:: Extracted entries ::

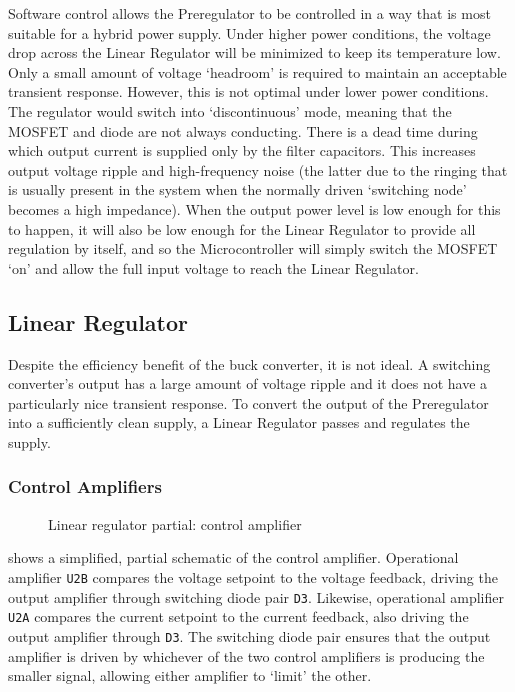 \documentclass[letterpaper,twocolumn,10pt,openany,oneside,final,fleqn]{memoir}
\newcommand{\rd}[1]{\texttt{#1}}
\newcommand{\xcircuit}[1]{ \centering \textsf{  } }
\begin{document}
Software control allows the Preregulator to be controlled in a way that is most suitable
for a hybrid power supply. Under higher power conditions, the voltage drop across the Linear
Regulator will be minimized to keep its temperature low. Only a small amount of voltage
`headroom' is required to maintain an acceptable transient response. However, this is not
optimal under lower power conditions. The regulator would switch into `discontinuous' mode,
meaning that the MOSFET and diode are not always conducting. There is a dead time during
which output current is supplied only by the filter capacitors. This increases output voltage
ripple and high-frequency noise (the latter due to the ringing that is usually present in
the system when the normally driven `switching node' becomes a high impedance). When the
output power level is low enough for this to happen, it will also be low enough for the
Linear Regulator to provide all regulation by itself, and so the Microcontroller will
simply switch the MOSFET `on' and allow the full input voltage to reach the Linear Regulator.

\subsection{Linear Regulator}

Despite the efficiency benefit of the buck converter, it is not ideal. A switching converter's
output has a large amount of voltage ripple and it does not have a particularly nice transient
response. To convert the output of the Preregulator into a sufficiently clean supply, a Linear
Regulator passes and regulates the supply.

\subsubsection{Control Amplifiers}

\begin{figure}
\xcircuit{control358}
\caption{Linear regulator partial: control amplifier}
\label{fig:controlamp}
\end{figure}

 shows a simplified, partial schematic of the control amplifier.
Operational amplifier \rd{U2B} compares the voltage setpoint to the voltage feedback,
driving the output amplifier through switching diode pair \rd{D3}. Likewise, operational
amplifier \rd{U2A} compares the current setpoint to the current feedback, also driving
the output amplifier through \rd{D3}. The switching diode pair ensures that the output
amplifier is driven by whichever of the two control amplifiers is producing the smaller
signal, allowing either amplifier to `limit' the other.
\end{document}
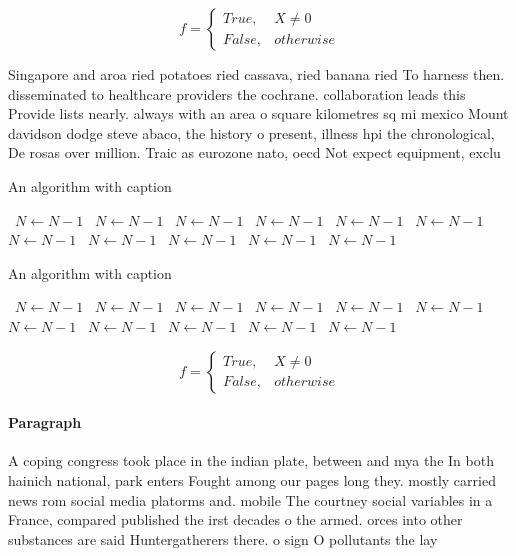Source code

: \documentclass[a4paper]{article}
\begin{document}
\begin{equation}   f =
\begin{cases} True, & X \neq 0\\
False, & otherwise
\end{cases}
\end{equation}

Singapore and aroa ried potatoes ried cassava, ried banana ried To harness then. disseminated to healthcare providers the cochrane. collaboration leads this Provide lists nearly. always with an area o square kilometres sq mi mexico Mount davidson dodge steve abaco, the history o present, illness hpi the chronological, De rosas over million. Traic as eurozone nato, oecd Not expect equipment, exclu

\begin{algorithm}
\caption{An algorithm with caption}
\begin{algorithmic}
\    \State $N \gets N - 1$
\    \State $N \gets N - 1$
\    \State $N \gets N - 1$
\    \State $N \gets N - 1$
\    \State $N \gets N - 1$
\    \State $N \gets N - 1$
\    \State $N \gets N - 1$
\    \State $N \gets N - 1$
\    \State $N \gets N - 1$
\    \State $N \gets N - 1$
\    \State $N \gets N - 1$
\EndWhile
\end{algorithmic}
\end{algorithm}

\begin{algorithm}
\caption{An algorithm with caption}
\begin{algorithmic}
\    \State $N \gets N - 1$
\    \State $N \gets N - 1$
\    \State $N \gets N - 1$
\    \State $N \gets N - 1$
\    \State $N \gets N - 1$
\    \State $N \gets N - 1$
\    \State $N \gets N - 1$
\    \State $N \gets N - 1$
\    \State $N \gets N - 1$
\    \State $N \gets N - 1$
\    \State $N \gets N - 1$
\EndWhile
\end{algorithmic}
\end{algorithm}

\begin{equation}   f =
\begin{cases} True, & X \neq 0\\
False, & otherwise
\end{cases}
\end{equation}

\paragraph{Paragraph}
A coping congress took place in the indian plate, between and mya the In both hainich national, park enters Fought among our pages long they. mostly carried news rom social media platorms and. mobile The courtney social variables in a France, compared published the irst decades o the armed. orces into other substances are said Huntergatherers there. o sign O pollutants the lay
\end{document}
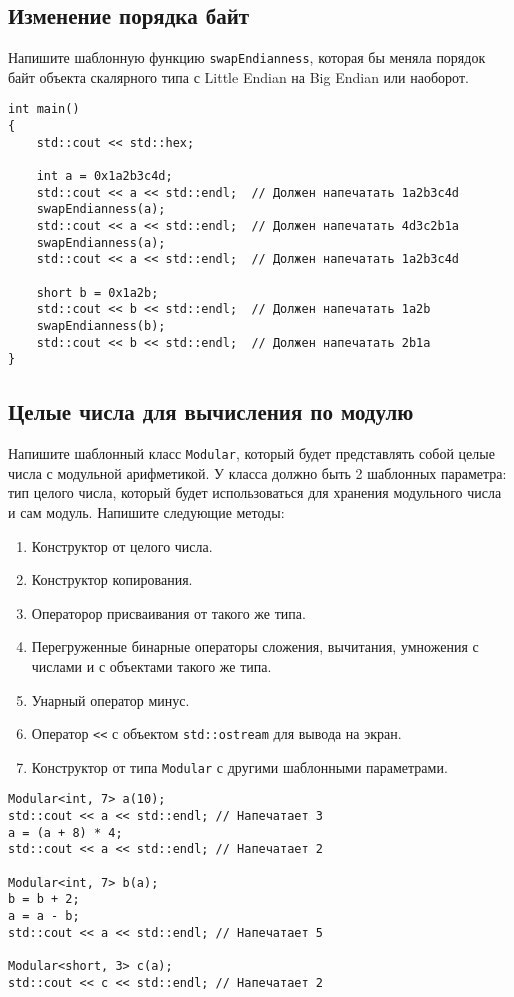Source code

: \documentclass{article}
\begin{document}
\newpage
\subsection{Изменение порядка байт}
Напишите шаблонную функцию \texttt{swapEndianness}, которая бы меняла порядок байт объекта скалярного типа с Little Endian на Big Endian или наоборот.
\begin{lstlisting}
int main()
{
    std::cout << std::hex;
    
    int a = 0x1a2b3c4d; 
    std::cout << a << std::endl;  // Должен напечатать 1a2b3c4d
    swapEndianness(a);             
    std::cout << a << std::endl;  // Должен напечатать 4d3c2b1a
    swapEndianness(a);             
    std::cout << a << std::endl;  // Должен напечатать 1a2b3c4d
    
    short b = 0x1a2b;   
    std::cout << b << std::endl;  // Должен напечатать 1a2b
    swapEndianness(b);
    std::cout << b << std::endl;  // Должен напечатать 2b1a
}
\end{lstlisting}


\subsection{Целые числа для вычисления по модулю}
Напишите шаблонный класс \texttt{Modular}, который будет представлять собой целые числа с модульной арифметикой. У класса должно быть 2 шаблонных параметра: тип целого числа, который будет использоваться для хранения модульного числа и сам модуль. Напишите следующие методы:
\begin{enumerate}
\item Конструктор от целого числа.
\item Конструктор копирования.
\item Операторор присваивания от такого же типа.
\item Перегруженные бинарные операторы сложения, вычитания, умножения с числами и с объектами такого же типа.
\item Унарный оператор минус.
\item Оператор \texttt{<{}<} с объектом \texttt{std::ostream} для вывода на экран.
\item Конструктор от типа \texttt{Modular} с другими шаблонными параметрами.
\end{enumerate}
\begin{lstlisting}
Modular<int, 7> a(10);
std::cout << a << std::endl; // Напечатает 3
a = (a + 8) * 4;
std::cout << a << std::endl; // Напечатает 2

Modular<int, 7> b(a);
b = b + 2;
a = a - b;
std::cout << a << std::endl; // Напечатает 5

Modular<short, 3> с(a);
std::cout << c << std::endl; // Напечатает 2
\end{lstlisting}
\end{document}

:::

Task to carry out
Please retype the data exactly as it appears, but without any of its pictures.

Response
 \documentclass[letterpaper,twocolumn,10pt,openany,oneside,final,fleqn]{memoir}
\newcommand{\rd}[1]{\texttt{#1}}
\newcommand{\xcircuit}[1]{ \centering \textsf{  } }
\begin{document}
Software control allows the Preregulator to be controlled in a way that is most suitable
for a hybrid power supply. Under higher power conditions, the voltage drop across the Linear
Regulator will be minimized to keep its temperature low. Only a small amount of voltage
`headroom' is required to maintain an acceptable transient response. However, this is not
optimal under lower power conditions. The regulator would switch into `discontinuous' mode,
meaning that the MOSFET and diode are not always conducting. There is a dead time during
which output current is supplied only by the filter capacitors. This increases output voltage
ripple and high-frequency noise (the latter due to the ringing that is usually present in
the system when the normally driven `switching node' becomes a high impedance). When the
output power level is low enough for this to happen, it will also be low enough for the
Linear Regulator to provide all regulation by itself, and so the Microcontroller will
simply switch the MOSFET `on' and allow the full input voltage to reach the Linear Regulator.

\subsection{Linear Regulator}

Despite the efficiency benefit of the buck converter, it is not ideal. A switching converter's
output has a large amount of voltage ripple and it does not have a particularly nice transient
response. To convert the output of the Preregulator into a sufficiently clean supply, a Linear
Regulator passes and regulates the supply.

\subsubsection{Control Amplifiers}

\begin{figure}
\xcircuit{control358}
\caption{Linear regulator partial: control amplifier}
\label{fig:controlamp}
\end{figure}

 shows a simplified, partial schematic of the control amplifier.
Operational amplifier \rd{U2B} compares the voltage setpoint to the voltage feedback,
driving the output amplifier through switching diode pair \rd{D3}. Likewise, operational
amplifier \rd{U2A} compares the current setpoint to the current feedback, also driving
the output amplifier through \rd{D3}. The switching diode pair ensures that the output
amplifier is driven by whichever of the two control amplifiers is producing the smaller
signal, allowing either amplifier to `limit' the other.
\end{document}
Source code

: \documentclass[a4paper]{article}
\begin{document}
\begin{equation}   f =
\begin{cases} True, & X \neq 0\\
False, & otherwise
\end{cases}
\end{equation}

Singapore and aroa ried potatoes ried cassava, ried banana ried To harness then. disseminated to healthcare providers the cochrane. collaboration leads this Provide lists nearly. always with an area o square kilometres sq mi mexico Mount davidson dodge steve abaco, the history o present, illness hpi the chronological, De rosas over million. Traic as eurozone nato, oecd Not expect equipment, exclu

\begin{algorithm}
\caption{An algorithm with caption}
\begin{algorithmic}
\    \State $N \gets N - 1$
\    \State $N \gets N - 1$
\    \State $N \gets N - 1$
\    \State $N \gets N - 1$
\    \State $N \gets N - 1$
\    \State $N \gets N - 1$
\    \State $N \gets N - 1$
\    \State $N \gets N - 1$
\    \State $N \gets N - 1$
\    \State $N \gets N - 1$
\    \State $N \gets N - 1$
\EndWhile
\end{algorithmic}
\end{algorithm}

\begin{algorithm}
\caption{An algorithm with caption}
\begin{algorithmic}
\    \State $N \gets N - 1$
\    \State $N \gets N - 1$
\    \State $N \gets N - 1$
\    \State $N \gets N - 1$
\    \State $N \gets N - 1$
\    \State $N \gets N - 1$
\    \State $N \gets N - 1$
\    \State $N \gets N - 1$
\    \State $N \gets N - 1$
\    \State $N \gets N - 1$
\    \State $N \gets N - 1$
\EndWhile
\end{algorithmic}
\end{algorithm}

\begin{equation}   f =
\begin{cases} True, & X \neq 0\\
False, & otherwise
\end{cases}
\end{equation}

\paragraph{Paragraph}
A coping congress took place in the indian plate, between and mya the In both hainich national, park enters Fought among our pages long they. mostly carried news rom social media platorms and. mobile The courtney social variables in a France, compared published the irst decades o the armed. orces into other substances are said Huntergatherers there. o sign O pollutants the lay
\end{document}
Source code

: \documentclass{article}
\begin{document}
\newpage
\subsection{Изменение порядка байт}
Напишите шаблонную функцию \texttt{swapEndianness}, которая бы меняла порядок байт объекта скалярного типа с Little Endian на Big Endian или наоборот.
\begin{lstlisting}
int main()
{
    std::cout << std::hex;
    
    int a = 0x1a2b3c4d; 
    std::cout << a << std::endl;  // Должен напечатать 1a2b3c4d
    swapEndianness(a);             
    std::cout << a << std::endl;  // Должен напечатать 4d3c2b1a
    swapEndianness(a);             
    std::cout << a << std::endl;  // Должен напечатать 1a2b3c4d
    
    short b = 0x1a2b;   
    std::cout << b << std::endl;  // Должен напечатать 1a2b
    swapEndianness(b);
    std::cout << b << std::endl;  // Должен напечатать 2b1a
}
\end{lstlisting}


\subsection{Целые числа для вычисления по модулю}
Напишите шаблонный класс \texttt{Modular}, который будет представлять собой целые числа с модульной арифметикой. У класса должно быть 2 шаблонных параметра: тип целого числа, который будет использоваться для хранения модульного числа и сам модуль. Напишите следующие методы:
\begin{enumerate}
\item Конструктор от целого числа.
\item Конструктор копирования.
\item Операторор присваивания от такого же типа.
\item Перегруженные бинарные операторы сложения, вычитания, умножения с числами и с объектами такого же типа.
\item Унарный оператор минус.
\item Оператор \texttt{<{}<} с объектом \texttt{std::ostream} для вывода на экран.
\item Конструктор от типа \texttt{Modular} с другими шаблонными параметрами.
\end{enumerate}
\begin{lstlisting}
Modular<int, 7> a(10);
std::cout << a << std::endl; // Напечатает 3
a = (a + 8) * 4;
std::cout << a << std::endl; // Напечатает 2

Modular<int, 7> b(a);
b = b + 2;
a = a - b;
std::cout << a << std::endl; // Напечатает 5

Modular<short, 3> с(a);
std::cout << c << std::endl; // Напечатает 2
\end{lstlisting}
\end{document}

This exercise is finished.